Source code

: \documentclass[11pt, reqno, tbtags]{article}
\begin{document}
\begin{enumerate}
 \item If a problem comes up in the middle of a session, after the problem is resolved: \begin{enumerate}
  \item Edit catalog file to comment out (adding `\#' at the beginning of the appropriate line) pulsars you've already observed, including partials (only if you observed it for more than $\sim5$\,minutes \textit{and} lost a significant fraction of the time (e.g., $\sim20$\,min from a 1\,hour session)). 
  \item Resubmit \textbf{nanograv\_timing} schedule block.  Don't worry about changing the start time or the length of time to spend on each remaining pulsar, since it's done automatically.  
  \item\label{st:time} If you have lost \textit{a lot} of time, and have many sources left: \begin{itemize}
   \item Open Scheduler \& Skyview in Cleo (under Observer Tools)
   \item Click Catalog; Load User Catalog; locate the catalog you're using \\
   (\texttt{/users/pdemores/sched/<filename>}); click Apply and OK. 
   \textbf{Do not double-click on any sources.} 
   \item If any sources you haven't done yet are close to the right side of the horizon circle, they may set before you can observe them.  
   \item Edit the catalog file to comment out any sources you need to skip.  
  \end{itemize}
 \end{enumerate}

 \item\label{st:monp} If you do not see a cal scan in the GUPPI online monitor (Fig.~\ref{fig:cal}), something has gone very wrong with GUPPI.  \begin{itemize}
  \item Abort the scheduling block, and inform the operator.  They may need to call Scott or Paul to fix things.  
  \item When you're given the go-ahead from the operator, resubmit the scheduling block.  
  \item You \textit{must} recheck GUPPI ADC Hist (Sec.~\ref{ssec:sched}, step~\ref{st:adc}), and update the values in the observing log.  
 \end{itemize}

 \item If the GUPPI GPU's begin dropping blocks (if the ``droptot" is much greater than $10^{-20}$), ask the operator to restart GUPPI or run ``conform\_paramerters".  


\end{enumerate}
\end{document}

==

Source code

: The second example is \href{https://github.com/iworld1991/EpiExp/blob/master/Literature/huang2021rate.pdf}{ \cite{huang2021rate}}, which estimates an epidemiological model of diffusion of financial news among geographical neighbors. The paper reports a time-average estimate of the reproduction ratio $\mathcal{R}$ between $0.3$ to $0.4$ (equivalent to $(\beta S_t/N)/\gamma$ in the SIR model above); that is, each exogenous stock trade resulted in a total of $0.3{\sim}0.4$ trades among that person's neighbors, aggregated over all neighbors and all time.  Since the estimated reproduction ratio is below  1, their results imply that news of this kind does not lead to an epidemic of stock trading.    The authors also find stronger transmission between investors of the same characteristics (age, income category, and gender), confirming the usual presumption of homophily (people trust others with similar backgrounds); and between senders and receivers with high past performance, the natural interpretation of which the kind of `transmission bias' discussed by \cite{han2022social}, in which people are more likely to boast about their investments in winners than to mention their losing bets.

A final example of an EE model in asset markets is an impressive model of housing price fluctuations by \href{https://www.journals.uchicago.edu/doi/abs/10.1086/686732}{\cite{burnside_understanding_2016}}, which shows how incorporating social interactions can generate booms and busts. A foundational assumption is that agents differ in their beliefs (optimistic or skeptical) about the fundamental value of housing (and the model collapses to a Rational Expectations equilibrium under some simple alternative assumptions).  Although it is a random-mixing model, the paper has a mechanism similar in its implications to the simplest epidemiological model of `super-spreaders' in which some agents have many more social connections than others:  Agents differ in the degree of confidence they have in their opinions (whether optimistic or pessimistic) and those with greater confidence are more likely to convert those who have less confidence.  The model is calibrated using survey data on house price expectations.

■ **YOUR ASSIGNMENT**:
Going through the lines above one by one, tally those with the word "Edit" and give only the total.

■ **SOLUTION TO THIS EXERCISE**:
2